__DATA EXTRACTS__:

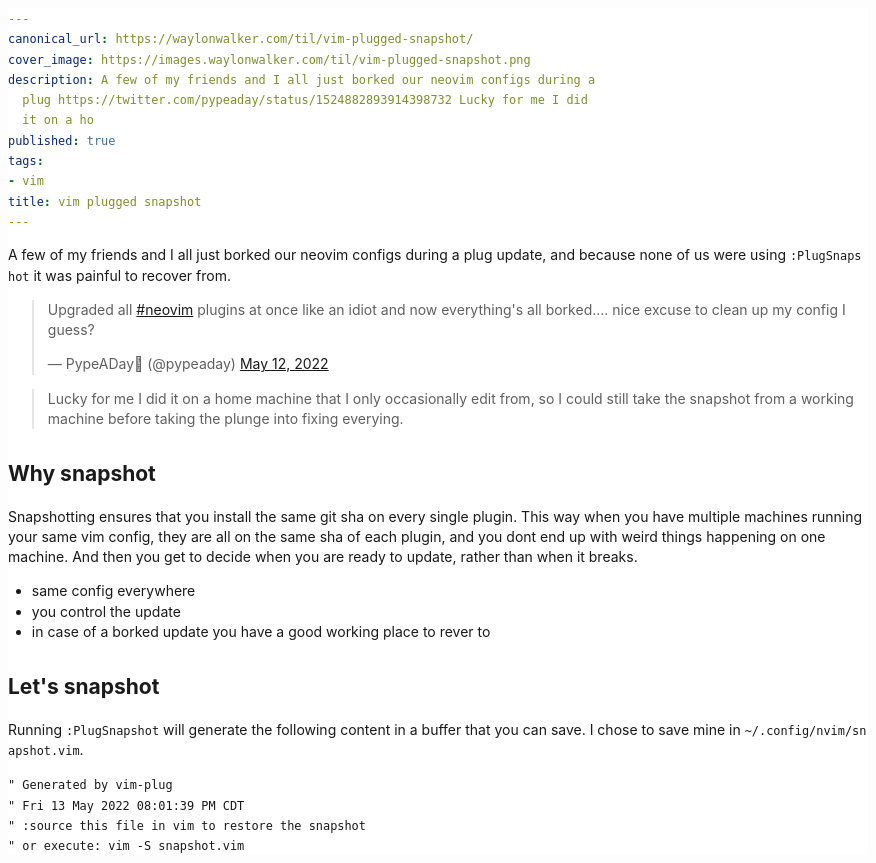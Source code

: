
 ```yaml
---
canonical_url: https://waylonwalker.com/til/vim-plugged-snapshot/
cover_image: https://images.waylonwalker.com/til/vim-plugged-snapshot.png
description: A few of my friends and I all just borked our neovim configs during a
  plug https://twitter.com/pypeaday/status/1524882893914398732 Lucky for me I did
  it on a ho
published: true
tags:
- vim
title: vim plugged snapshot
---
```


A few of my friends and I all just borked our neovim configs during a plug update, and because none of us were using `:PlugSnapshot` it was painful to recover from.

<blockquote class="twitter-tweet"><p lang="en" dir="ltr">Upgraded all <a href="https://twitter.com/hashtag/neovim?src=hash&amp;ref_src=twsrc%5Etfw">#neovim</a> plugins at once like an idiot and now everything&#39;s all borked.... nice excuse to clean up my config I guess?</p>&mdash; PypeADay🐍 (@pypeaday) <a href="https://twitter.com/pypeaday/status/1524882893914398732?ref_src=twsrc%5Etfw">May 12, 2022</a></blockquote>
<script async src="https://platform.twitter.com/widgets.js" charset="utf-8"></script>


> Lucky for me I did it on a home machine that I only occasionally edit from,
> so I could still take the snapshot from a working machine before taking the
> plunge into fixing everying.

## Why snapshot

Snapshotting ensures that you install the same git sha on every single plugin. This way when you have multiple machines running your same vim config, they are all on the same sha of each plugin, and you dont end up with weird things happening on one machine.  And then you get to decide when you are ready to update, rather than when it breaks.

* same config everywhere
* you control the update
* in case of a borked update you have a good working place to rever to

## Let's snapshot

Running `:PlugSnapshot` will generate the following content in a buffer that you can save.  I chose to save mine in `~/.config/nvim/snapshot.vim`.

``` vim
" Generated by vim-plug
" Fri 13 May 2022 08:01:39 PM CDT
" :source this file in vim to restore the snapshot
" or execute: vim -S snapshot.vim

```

__WHAT TO DO__:
In the listing above, how many lines include the word "plugged"? Answer with the number and nothing more.

__COMPLETED TASK__:
3